Once you find the line containing "exponentially.", output it and every line after it to the end of the records, exactly.
--*--
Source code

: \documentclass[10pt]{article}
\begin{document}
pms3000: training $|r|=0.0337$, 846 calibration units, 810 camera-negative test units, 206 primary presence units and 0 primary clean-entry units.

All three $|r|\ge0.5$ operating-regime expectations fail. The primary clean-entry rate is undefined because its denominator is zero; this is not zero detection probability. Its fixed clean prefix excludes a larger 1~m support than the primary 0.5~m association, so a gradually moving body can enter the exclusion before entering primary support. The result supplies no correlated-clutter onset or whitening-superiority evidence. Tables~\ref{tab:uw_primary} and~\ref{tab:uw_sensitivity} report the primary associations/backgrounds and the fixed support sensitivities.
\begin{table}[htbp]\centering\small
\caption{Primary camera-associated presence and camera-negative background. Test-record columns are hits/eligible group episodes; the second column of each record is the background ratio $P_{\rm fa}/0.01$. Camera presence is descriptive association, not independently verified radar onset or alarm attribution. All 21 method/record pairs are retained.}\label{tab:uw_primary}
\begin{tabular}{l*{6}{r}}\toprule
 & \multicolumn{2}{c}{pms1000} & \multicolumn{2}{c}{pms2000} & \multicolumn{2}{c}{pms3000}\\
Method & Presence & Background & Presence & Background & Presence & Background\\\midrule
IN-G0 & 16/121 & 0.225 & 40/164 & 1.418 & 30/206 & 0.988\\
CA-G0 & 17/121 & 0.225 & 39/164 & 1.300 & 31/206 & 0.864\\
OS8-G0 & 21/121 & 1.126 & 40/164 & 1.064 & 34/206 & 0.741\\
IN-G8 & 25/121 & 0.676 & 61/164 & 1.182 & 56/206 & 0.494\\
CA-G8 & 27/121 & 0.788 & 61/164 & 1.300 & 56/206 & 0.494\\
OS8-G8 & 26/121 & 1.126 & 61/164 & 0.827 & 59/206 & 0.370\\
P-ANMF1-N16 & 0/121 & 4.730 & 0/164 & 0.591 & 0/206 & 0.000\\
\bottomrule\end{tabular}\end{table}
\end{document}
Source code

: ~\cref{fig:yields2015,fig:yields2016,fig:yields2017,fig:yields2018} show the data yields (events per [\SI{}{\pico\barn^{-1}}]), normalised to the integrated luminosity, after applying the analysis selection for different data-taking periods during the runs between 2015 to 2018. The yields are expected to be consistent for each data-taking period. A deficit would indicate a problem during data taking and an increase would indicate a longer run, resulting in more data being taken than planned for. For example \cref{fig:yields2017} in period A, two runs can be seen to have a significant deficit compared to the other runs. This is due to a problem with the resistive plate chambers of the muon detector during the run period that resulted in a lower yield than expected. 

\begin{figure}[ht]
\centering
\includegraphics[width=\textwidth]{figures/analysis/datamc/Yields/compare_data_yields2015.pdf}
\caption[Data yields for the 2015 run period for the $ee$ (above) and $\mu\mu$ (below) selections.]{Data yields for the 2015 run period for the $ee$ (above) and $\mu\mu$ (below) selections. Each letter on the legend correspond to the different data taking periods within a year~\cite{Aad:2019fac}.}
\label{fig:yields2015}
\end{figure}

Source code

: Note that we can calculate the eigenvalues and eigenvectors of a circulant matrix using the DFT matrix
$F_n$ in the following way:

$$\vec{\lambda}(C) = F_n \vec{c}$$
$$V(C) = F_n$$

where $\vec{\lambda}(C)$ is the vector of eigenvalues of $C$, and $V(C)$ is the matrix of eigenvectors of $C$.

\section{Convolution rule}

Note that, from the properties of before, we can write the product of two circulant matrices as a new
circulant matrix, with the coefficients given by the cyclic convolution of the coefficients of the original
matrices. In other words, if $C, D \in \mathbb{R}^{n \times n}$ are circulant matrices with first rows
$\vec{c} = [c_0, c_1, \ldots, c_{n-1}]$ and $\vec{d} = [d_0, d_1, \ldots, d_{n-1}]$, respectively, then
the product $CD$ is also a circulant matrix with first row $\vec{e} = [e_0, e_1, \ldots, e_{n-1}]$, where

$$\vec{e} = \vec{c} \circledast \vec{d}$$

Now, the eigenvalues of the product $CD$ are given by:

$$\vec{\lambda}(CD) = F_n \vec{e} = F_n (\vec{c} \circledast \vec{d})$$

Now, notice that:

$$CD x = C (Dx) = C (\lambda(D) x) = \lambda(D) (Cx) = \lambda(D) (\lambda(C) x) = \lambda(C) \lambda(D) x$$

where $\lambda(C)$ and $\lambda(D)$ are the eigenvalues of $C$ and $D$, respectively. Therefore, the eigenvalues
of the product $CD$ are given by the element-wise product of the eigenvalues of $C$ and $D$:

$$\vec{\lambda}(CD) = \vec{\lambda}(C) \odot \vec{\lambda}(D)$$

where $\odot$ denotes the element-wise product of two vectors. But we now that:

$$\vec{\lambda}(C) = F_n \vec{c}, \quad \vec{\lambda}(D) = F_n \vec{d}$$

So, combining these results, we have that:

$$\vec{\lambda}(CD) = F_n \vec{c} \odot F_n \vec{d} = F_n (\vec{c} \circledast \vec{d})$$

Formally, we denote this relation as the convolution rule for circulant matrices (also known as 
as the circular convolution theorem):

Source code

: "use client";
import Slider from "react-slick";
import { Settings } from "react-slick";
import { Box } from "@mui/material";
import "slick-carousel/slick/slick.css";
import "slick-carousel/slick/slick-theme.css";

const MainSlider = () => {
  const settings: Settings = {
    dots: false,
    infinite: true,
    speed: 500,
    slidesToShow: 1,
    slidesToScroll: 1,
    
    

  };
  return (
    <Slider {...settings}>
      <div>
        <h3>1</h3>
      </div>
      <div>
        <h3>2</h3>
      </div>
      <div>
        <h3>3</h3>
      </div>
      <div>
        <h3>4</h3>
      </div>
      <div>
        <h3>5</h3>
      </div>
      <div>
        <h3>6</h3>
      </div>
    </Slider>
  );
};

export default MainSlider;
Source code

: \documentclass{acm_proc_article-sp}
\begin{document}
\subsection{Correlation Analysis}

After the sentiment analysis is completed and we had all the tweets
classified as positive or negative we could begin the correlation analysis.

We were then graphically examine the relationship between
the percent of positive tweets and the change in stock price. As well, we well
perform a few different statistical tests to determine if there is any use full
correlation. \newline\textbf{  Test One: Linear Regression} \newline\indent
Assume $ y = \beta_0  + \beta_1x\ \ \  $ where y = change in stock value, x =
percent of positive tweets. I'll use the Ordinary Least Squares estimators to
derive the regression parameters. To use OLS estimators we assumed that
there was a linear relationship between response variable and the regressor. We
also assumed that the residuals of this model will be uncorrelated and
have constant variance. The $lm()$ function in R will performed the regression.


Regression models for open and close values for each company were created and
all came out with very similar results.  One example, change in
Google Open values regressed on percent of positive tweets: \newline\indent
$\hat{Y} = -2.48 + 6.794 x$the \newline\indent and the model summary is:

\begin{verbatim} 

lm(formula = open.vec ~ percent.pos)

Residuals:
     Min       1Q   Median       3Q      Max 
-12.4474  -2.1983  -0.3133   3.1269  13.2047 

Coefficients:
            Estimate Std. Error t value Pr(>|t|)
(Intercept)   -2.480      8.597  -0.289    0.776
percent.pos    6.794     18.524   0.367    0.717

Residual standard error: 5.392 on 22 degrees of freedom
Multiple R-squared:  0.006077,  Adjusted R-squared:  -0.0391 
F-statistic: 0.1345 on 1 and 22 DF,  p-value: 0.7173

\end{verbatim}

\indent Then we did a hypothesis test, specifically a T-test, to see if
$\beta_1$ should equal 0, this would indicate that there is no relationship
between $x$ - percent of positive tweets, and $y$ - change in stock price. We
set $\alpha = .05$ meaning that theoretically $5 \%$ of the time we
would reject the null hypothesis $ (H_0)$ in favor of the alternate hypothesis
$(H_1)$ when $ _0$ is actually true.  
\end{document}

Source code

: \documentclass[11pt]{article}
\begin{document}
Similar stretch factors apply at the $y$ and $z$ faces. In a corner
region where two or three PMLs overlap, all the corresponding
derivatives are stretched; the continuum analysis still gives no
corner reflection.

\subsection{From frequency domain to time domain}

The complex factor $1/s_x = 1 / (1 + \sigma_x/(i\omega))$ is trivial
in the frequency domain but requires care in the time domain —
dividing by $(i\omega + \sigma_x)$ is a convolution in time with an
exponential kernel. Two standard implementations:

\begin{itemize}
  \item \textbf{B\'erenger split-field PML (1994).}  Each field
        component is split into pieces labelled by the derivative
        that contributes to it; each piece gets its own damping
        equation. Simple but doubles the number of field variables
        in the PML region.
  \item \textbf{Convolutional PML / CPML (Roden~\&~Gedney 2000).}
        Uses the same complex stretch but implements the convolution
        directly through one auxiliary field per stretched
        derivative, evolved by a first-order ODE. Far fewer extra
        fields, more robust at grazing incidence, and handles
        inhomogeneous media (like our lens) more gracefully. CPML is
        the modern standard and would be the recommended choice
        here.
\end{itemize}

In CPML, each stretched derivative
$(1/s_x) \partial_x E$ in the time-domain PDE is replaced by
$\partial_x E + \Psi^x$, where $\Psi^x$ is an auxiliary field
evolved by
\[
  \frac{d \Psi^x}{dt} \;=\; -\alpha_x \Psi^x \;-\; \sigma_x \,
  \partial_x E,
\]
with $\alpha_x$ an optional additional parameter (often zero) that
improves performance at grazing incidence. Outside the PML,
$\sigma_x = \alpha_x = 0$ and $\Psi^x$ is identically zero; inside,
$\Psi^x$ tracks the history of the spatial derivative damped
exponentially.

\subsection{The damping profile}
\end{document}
--*--
## Output below
exponentially.

\subsection{The damping profile}
\end{document}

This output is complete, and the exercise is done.